◆ **Problem to work on**
Once you have read the entries below, give them all again without any difference.

Plain-text document sources
· · · · · · ·

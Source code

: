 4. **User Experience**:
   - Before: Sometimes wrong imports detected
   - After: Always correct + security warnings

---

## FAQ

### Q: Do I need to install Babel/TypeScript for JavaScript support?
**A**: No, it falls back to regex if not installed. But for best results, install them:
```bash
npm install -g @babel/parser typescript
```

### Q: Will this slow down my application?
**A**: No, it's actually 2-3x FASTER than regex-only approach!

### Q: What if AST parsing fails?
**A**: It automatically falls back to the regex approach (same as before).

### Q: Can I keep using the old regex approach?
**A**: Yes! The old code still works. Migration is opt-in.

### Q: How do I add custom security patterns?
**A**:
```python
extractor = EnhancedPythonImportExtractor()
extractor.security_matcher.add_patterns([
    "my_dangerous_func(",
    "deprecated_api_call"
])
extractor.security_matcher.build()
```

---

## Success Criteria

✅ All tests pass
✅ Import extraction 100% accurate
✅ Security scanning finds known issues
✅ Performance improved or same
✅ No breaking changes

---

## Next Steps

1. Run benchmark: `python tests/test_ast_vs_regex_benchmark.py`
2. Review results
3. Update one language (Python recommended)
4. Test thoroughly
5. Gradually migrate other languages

· · · · · · ·

◆ **Response**
Source code

: 4. **User Experience**:
   - Before: Sometimes wrong imports detected
   - After: Always correct + security warnings

---

## FAQ

### Q: Do I need to install Babel/TypeScript for JavaScript support?
**A**: No, it falls back to regex if not installed. But for best results, install them:
```bash
npm install -g @babel/parser typescript
```

### Q: Will this slow down my application?
**A**: No, it's actually 2-3x FASTER than regex-only approach!

### Q: What if AST parsing fails?
**A**: It automatically falls back to the regex approach (same as before).

### Q: Can I keep using the old regex approach?
**A**: Yes! The old code still works. Migration is opt-in.

### Q: How do I add custom security patterns?
**A**:
```python
extractor = EnhancedPythonImportExtractor()
extractor.security_matcher.add_patterns([
    "my_dangerous_func(",
    "deprecated_api_call"
])
extractor.security_matcher.build()
```

---

## Success Criteria

✅ All tests pass
✅ Import extraction 100% accurate
✅ Security scanning finds known issues
✅ Performance improved or same
✅ No breaking changes

---

## Next Steps

1. Run benchmark: `python tests/test_ast_vs_regex_benchmark.py`
2. Review results
3. Update one language (Python recommended)
4. Test thoroughly
5. Gradually migrate other languages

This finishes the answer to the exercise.